* _What the task asks_
Each line in the listing below that contains "distrobution" should be returned.

* _Data to use_
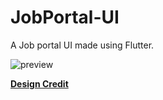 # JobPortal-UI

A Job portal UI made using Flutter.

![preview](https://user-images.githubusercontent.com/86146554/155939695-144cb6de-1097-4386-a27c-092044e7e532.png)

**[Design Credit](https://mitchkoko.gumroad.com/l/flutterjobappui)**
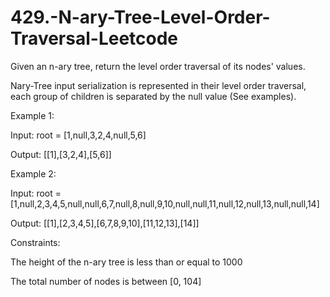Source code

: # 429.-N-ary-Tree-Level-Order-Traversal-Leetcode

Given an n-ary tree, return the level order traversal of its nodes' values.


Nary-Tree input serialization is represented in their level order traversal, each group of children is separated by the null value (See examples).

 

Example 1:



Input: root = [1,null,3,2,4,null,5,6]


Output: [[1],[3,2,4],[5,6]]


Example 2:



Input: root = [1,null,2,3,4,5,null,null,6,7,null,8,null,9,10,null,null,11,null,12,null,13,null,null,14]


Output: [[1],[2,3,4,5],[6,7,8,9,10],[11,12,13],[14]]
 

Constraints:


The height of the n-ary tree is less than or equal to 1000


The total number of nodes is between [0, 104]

* * *

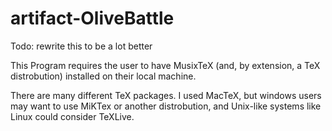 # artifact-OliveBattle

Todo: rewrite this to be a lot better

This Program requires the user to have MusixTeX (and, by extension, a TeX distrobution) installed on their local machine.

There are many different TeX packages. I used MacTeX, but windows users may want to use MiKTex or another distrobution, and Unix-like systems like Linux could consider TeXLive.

---

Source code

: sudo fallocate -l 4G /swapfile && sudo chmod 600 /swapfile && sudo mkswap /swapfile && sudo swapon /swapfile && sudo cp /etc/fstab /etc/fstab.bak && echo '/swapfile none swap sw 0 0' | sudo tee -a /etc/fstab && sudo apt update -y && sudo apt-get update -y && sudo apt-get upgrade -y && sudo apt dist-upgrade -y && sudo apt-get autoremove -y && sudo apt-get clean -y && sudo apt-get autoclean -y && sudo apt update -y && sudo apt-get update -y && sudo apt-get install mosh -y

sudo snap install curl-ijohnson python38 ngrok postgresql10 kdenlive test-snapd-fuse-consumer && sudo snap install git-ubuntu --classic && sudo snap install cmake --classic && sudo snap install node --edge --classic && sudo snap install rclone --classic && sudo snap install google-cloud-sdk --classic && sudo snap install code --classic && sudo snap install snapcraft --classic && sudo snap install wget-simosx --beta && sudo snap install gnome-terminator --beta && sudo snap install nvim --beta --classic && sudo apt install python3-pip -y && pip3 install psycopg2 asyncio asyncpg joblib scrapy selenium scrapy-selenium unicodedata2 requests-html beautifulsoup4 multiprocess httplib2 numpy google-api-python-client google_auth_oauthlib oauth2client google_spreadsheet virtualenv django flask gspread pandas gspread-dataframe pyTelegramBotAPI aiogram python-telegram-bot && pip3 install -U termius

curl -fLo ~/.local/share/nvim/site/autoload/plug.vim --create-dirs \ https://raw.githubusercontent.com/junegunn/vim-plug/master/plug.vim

* _Task output_
This Program requires the user to have MusixTeX (and, by extension, a TeX distrobution) installed on their local machine.
There are many different TeX packages. I used MacTeX, but windows users may want to use MiKTex or another distrobution, and Unix-like systems like Linux could consider TeXLive.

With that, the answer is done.